Top of Supplied records

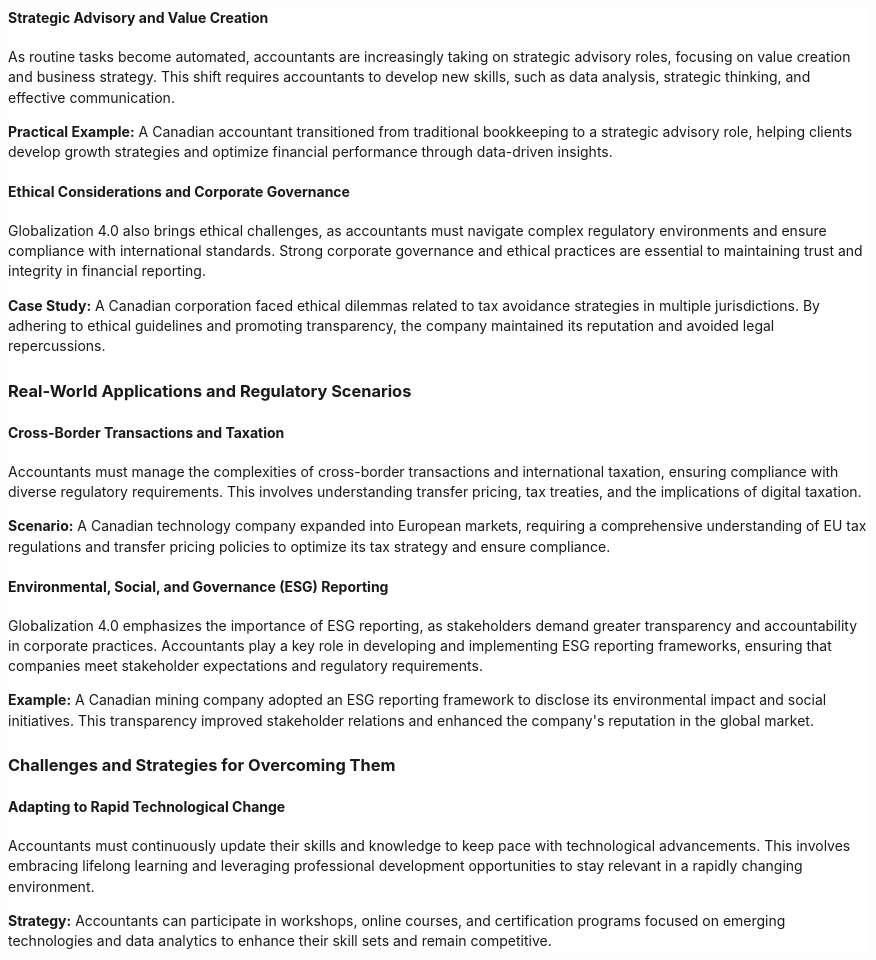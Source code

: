 #### Strategic Advisory and Value Creation

As routine tasks become automated, accountants are increasingly taking on strategic advisory roles, focusing on value creation and business strategy. This shift requires accountants to develop new skills, such as data analysis, strategic thinking, and effective communication.

**Practical Example:** A Canadian accountant transitioned from traditional bookkeeping to a strategic advisory role, helping clients develop growth strategies and optimize financial performance through data-driven insights.

#### Ethical Considerations and Corporate Governance

Globalization 4.0 also brings ethical challenges, as accountants must navigate complex regulatory environments and ensure compliance with international standards. Strong corporate governance and ethical practices are essential to maintaining trust and integrity in financial reporting.

**Case Study:** A Canadian corporation faced ethical dilemmas related to tax avoidance strategies in multiple jurisdictions. By adhering to ethical guidelines and promoting transparency, the company maintained its reputation and avoided legal repercussions.

### Real-World Applications and Regulatory Scenarios

#### Cross-Border Transactions and Taxation

Accountants must manage the complexities of cross-border transactions and international taxation, ensuring compliance with diverse regulatory requirements. This involves understanding transfer pricing, tax treaties, and the implications of digital taxation.

**Scenario:** A Canadian technology company expanded into European markets, requiring a comprehensive understanding of EU tax regulations and transfer pricing policies to optimize its tax strategy and ensure compliance.

#### Environmental, Social, and Governance (ESG) Reporting

Globalization 4.0 emphasizes the importance of ESG reporting, as stakeholders demand greater transparency and accountability in corporate practices. Accountants play a key role in developing and implementing ESG reporting frameworks, ensuring that companies meet stakeholder expectations and regulatory requirements.

**Example:** A Canadian mining company adopted an ESG reporting framework to disclose its environmental impact and social initiatives. This transparency improved stakeholder relations and enhanced the company's reputation in the global market.

### Challenges and Strategies for Overcoming Them

#### Adapting to Rapid Technological Change

Accountants must continuously update their skills and knowledge to keep pace with technological advancements. This involves embracing lifelong learning and leveraging professional development opportunities to stay relevant in a rapidly changing environment.

**Strategy:** Accountants can participate in workshops, online courses, and certification programs focused on emerging technologies and data analytics to enhance their skill sets and remain competitive.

Bottom of Supplied records

▶ [What the task asks]: Answer with the exact lines running from the one that contains "Globalization 4.0 emphasizes" through the last line of the data. Include no other line.

▶ [Answer for this exercise]:
Globalization 4.0 emphasizes the importance of ESG reporting, as stakeholders demand greater transparency and accountability in corporate practices. Accountants play a key role in developing and implementing ESG reporting frameworks, ensuring that companies meet stakeholder expectations and regulatory requirements.

**Example:** A Canadian mining company adopted an ESG reporting framework to disclose its environmental impact and social initiatives. This transparency improved stakeholder relations and enhanced the company's reputation in the global market.

### Challenges and Strategies for Overcoming Them

#### Adapting to Rapid Technological Change

Accountants must continuously update their skills and knowledge to keep pace with technological advancements. This involves embracing lifelong learning and leveraging professional development opportunities to stay relevant in a rapidly changing environment.

**Strategy:** Accountants can participate in workshops, online courses, and certification programs focused on emerging technologies and data analytics to enhance their skill sets and remain competitive.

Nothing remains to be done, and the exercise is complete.